| Barbara Döring |
| 03.06.2026 16:00 Uhr |
Manche lieben den Geschmack, anderen ist schon der Geruch ein Gräuel. Über die gesunden Inhaltsstoffe von Knoblauch (Allium sativum) lässt sich zumindest nicht streiten: Die charakteristischen sekundären Pflanzenstoffe sind schwefelhaltige Verbindungen (Sulfide) wie die Aminosäure Alliin, aus der beim Zerkleinern der Zehen durch Verletzung der Zellen Allicin entsteht. Allicin und seine Abbauprodukte wirken antibakteriell und es soll den LDL-Cholesterinspiegel senken. Untersuchungen weisen zudem auf eine blutdrucksenkende Wirkung hin.
Präparate aus der Knoblauchzwiebel können laut HMPC auf Basis der traditionellen Anwendung in pulverisierter Form und als Flüssigextrakt die Prävention von Atherosklerose unterstützen. Dabei ist wichtig zu beachten, dass bei der Einnahme Wechselwirkungen mit Medikamenten wie blutdrucksenkenden Mitteln oder Gerinnungshemmern möglich sind. Vor einer Operation sollten Knoblauchpräparate mit wasserlöslichen Inhaltsstoffen sicherheitshalber abgesetzt werden. Um unangenehmes Aufstoßen zu vermeiden, empfiehlt es sich zudem, Knoblauch und seine Zubereitungen nicht auf nüchternen Magen einzunehmen.

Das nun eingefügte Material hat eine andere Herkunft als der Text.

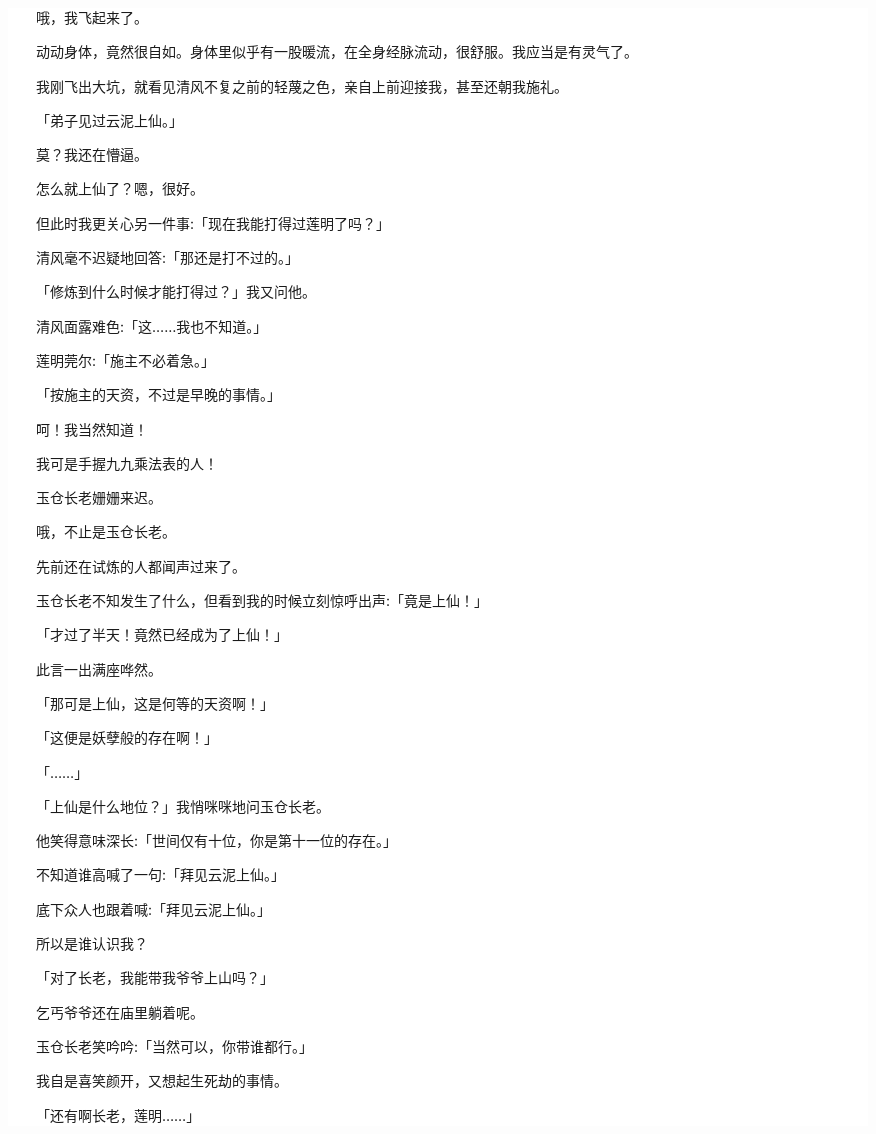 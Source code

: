 &emsp;&emsp;哦，我飞起来了。  
  
&emsp;&emsp;动动身体，竟然很自如。身体里似乎有一股暖流，在全身经脉流动，很舒服。我应当是有灵气了。  
  
&emsp;&emsp;我刚飞出大坑，就看见清风不复之前的轻蔑之色，亲自上前迎接我，甚至还朝我施礼。  
  
&emsp;&emsp;「弟子见过云泥上仙。」  
  
&emsp;&emsp;莫？我还在懵逼。  
  
&emsp;&emsp;怎么就上仙了？嗯，很好。  
  
&emsp;&emsp;但此时我更关心另一件事:「现在我能打得过莲明了吗？」  
  
&emsp;&emsp;清风毫不迟疑地回答:「那还是打不过的。」  
  
&emsp;&emsp;「修炼到什么时候才能打得过？」我又问他。  
  
&emsp;&emsp;清风面露难色:「这……我也不知道。」  
  
&emsp;&emsp;莲明莞尔:「施主不必着急。」  
  
&emsp;&emsp;「按施主的天资，不过是早晚的事情。」  
  
&emsp;&emsp;呵！我当然知道！  
  
&emsp;&emsp;我可是手握九九乘法表的人！  
  
&emsp;&emsp;玉仓长老姗姗来迟。  
  
&emsp;&emsp;哦，不止是玉仓长老。  
  
&emsp;&emsp;先前还在试炼的人都闻声过来了。  
  
&emsp;&emsp;玉仓长老不知发生了什么，但看到我的时候立刻惊呼出声:「竟是上仙！」  
  
&emsp;&emsp;「才过了半天！竟然已经成为了上仙！」  
  
&emsp;&emsp;此言一出满座哗然。  
  
&emsp;&emsp;「那可是上仙，这是何等的天资啊！」  
  
&emsp;&emsp;「这便是妖孽般的存在啊！」  
  
&emsp;&emsp;「……」  
  
&emsp;&emsp;「上仙是什么地位？」我悄咪咪地问玉仓长老。  
  
&emsp;&emsp;他笑得意味深长:「世间仅有十位，你是第十一位的存在。」  
  
&emsp;&emsp;不知道谁高喊了一句:「拜见云泥上仙。」  
  
&emsp;&emsp;底下众人也跟着喊:「拜见云泥上仙。」  
  
&emsp;&emsp;所以是谁认识我？  
  
&emsp;&emsp;「对了长老，我能带我爷爷上山吗？」  
  
&emsp;&emsp;乞丐爷爷还在庙里躺着呢。  
  
&emsp;&emsp;玉仓长老笑吟吟:「当然可以，你带谁都行。」  
  
&emsp;&emsp;我自是喜笑颜开，又想起生死劫的事情。  
  
&emsp;&emsp;「还有啊长老，莲明……」  
   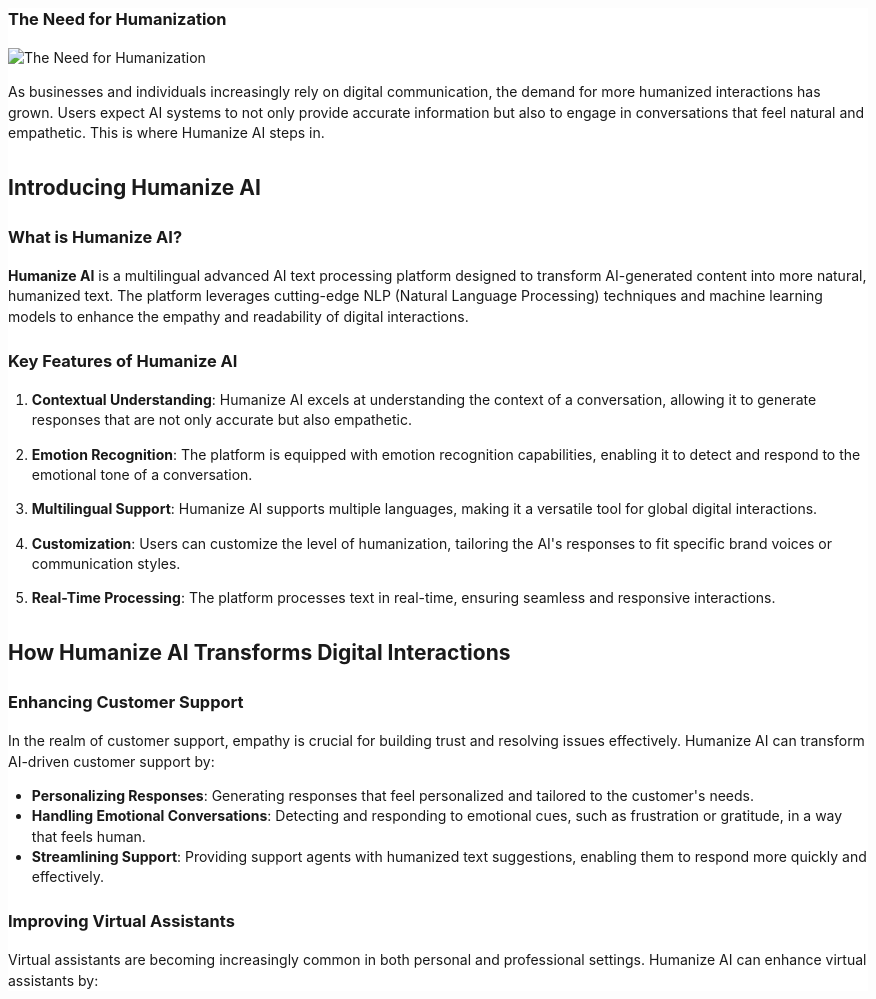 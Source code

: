 ### The Need for Humanization

![The Need for Humanization](/images/06.jpeg)


As businesses and individuals increasingly rely on digital communication, the demand for more humanized interactions has grown. Users expect AI systems to not only provide accurate information but also to engage in conversations that feel natural and empathetic. This is where Humanize AI steps in.

## Introducing Humanize AI

### What is Humanize AI?

**Humanize AI** is a multilingual advanced AI text processing platform designed to transform AI-generated content into more natural, humanized text. The platform leverages cutting-edge NLP (Natural Language Processing) techniques and machine learning models to enhance the empathy and readability of digital interactions.

### Key Features of Humanize AI

1. **Contextual Understanding**: Humanize AI excels at understanding the context of a conversation, allowing it to generate responses that are not only accurate but also empathetic.

2. **Emotion Recognition**: The platform is equipped with emotion recognition capabilities, enabling it to detect and respond to the emotional tone of a conversation.

3. **Multilingual Support**: Humanize AI supports multiple languages, making it a versatile tool for global digital interactions.

4. **Customization**: Users can customize the level of humanization, tailoring the AI's responses to fit specific brand voices or communication styles.

5. **Real-Time Processing**: The platform processes text in real-time, ensuring seamless and responsive interactions.

## How Humanize AI Transforms Digital Interactions

### Enhancing Customer Support

In the realm of customer support, empathy is crucial for building trust and resolving issues effectively. Humanize AI can transform AI-driven customer support by:

- **Personalizing Responses**: Generating responses that feel personalized and tailored to the customer's needs.
- **Handling Emotional Conversations**: Detecting and responding to emotional cues, such as frustration or gratitude, in a way that feels human.
- **Streamlining Support**: Providing support agents with humanized text suggestions, enabling them to respond more quickly and effectively.

### Improving Virtual Assistants

Virtual assistants are becoming increasingly common in both personal and professional settings. Humanize AI can enhance virtual assistants by:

Forschende der Universitätsklinik Freiburg haben die Wirkung von Knoblauch auf Blutdruck und Herz-Kreislauf-System erforscht und empfehlen täglich bis zu 5 g frischen Knoblauch, wenn man die gesunde Wirkung über die Ernährung nutzen möchte. Wer Gerinnungshemmer einnimmt, sollte nicht mehr als 4 g Knoblauch täglich essen.
Der inzwischen häufig auf dem Markt angebotene schwarze Knoblauch entsteht durch Fermentierung von frisch geerntetem Knoblauch. Dabei altert er unter kontrollierten Bedingungen bei Temperaturen um die 60 °C. Die schwarze Färbung entsteht durch Reaktionen der enthaltenen Zucker mit Aminosäuren. Im Gegensatz zu weißem Knoblauch scheint die schwarze Variante die Schleimhäute nicht zu reizen. Auch soll er nicht mit Gerinnungshemmern interagieren.
Das Laub der Rosskastanien (Aesculus hippocastanum) spendet in vielen Gastwirtschaften wohltuenden Schatten. Und wer Probleme mit den Venen hat, die sich besonders bei hohen Temperaturen zeigen, dem verschaffen die Inhaltsstoffe der Rosskastaniensamen Linderung.
Das in Samen (Hippocastani semen) und Rinde (Hippocastani cortex) der Rosskastanie enthaltene Aescin, ein Gemisch aus Saponinen (Triterpenglykoside), verringert die Durchlässigkeit der Blutgefäße und hat eine antientzündliche und schwach krampflösende Wirkung. Bei leichten venösen Durchblutungsstörungen, die sich etwa in einem Schweregefühl der Beine äußern, kommen als traditionelle Anwendung Arzneimittel zum Einsatz, die einen definierten Extrakt aus Samen der Rosskastanie enthalten. Sie werden als Creme oder Gel äußerlich aufgetragen oder in Form von Kapseln, Tabletten, Saft oder Lösung eingenommen. Gegen leichte Beschwerden helfen zudem Rosskastanien-Präparate mit pulverisierter Rinde oder definiertem Trockenextrakt aus der Rinde.
Zur Behandlung chronischer Veneninsuffizienz, die mit sich schwer anfühlenden, geschwollenen Beinen, Krampfadern, Schmerzen, Jucken, Spannung oder Krämpfen in den Waden einhergeht, eignen sich Rosskastanien-Präparate zum Einnehmen mit standardisiertem Trockenextrakt.